---------- Supplied records
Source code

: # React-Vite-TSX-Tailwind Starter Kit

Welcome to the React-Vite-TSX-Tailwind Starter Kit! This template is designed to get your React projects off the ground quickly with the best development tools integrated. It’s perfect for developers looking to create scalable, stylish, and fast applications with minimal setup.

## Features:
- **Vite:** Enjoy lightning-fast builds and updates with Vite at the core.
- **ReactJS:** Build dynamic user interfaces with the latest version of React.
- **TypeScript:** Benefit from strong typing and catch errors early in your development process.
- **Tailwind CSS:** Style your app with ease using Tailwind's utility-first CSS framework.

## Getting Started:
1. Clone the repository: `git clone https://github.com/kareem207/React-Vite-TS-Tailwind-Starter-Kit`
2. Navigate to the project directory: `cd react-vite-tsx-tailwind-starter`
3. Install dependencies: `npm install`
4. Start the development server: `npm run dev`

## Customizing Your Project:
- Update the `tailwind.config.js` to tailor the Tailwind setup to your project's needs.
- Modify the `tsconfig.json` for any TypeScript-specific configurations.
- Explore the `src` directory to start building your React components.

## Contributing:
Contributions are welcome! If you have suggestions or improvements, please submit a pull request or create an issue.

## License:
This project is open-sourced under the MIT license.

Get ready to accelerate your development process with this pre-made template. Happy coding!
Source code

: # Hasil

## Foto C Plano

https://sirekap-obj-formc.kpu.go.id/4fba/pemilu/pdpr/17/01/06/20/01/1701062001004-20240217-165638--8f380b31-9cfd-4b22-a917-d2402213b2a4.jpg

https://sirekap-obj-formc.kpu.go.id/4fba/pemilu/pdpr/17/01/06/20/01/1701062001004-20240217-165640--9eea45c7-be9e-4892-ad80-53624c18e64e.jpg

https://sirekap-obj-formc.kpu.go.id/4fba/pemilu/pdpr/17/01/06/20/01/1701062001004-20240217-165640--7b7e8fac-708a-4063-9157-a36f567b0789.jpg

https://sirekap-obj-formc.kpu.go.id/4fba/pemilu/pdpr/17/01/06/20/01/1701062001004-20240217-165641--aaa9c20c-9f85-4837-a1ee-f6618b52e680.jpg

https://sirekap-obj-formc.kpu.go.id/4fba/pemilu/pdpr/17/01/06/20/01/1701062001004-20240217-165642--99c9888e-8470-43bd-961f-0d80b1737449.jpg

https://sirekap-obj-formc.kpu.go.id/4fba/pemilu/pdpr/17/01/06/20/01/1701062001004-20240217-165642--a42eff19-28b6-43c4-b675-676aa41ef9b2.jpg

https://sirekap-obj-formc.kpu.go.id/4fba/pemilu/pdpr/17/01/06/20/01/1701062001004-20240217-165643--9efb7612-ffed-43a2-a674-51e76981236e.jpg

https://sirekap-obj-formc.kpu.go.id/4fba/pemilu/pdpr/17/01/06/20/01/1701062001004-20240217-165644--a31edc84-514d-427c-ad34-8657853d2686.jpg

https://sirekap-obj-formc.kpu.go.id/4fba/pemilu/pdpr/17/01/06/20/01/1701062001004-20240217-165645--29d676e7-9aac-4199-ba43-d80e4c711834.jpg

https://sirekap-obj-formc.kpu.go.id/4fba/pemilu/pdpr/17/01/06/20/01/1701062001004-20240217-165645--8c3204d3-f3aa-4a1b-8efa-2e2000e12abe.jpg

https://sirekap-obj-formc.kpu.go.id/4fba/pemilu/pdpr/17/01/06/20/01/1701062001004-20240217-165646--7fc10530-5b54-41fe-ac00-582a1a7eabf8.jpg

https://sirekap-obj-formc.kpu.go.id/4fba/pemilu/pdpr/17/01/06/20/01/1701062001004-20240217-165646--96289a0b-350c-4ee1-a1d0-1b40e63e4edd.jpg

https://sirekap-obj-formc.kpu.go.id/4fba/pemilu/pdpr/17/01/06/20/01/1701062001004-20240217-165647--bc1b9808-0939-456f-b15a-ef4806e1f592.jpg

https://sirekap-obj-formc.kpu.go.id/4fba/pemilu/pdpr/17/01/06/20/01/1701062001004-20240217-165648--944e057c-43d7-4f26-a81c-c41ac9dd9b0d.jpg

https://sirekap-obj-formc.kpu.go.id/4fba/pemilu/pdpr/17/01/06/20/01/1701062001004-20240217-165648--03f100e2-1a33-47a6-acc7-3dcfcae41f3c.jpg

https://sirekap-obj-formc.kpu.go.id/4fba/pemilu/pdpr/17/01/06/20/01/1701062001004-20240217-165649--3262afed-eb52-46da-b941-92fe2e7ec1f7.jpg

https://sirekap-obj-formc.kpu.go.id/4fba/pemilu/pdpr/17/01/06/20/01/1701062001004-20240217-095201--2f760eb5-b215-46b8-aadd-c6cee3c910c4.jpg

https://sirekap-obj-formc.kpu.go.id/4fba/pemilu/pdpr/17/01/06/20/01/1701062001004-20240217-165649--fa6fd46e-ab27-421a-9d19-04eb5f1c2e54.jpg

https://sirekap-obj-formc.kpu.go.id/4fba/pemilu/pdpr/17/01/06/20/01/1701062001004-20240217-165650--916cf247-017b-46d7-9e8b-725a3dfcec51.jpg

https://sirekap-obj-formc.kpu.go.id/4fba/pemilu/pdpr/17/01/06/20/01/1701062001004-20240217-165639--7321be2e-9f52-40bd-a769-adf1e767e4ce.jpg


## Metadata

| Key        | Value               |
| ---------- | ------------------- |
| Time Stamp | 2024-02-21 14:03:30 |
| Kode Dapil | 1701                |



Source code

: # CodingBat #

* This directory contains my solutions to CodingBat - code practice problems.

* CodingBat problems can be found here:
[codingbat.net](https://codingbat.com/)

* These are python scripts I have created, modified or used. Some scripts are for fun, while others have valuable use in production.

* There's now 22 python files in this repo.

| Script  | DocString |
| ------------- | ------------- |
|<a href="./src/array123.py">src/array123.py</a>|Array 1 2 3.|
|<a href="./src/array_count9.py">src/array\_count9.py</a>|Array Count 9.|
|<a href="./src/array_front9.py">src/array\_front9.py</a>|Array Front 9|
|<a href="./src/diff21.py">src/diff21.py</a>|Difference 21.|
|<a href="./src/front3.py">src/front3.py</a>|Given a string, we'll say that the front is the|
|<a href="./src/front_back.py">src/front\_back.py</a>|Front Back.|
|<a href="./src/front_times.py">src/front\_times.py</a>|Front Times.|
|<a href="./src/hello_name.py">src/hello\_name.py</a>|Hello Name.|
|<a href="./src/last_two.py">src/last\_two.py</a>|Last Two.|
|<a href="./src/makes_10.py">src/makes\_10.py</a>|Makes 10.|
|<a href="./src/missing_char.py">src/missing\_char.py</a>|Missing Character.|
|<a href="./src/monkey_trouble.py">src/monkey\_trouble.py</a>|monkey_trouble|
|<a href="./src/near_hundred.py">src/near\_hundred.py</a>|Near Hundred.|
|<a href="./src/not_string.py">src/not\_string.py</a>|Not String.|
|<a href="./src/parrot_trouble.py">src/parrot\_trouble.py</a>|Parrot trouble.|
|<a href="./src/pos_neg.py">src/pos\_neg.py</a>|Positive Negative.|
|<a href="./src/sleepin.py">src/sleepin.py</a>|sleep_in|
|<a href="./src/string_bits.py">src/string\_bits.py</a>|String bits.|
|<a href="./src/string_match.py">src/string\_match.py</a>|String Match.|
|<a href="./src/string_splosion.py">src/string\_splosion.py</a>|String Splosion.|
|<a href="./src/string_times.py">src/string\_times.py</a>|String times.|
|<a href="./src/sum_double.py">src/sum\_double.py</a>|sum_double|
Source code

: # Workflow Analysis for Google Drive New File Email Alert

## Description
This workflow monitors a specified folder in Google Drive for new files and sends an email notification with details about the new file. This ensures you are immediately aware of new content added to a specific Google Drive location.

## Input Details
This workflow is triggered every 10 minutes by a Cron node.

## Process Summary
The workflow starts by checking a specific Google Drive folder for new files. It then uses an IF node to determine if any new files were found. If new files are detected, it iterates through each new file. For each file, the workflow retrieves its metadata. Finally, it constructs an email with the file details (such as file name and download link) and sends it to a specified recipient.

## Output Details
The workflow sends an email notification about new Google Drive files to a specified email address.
--------------------
## What to do
Word for word, restate the entries from the first line to the line that has "This project is", both included, and nothing else.

## Task output
Source code

: # React-Vite-TSX-Tailwind Starter Kit

Welcome to the React-Vite-TSX-Tailwind Starter Kit! This template is designed to get your React projects off the ground quickly with the best development tools integrated. It’s perfect for developers looking to create scalable, stylish, and fast applications with minimal setup.

## Features:
- **Vite:** Enjoy lightning-fast builds and updates with Vite at the core.
- **ReactJS:** Build dynamic user interfaces with the latest version of React.
- **TypeScript:** Benefit from strong typing and catch errors early in your development process.
- **Tailwind CSS:** Style your app with ease using Tailwind's utility-first CSS framework.

## Getting Started:
1. Clone the repository: `git clone https://github.com/kareem207/React-Vite-TS-Tailwind-Starter-Kit`
2. Navigate to the project directory: `cd react-vite-tsx-tailwind-starter`
3. Install dependencies: `npm install`
4. Start the development server: `npm run dev`

## Customizing Your Project:
- Update the `tailwind.config.js` to tailor the Tailwind setup to your project's needs.
- Modify the `tsconfig.json` for any TypeScript-specific configurations.
- Explore the `src` directory to start building your React components.

## Contributing:
Contributions are welcome! If you have suggestions or improvements, please submit a pull request or create an issue.

## License:
This project is open-sourced under the MIT license.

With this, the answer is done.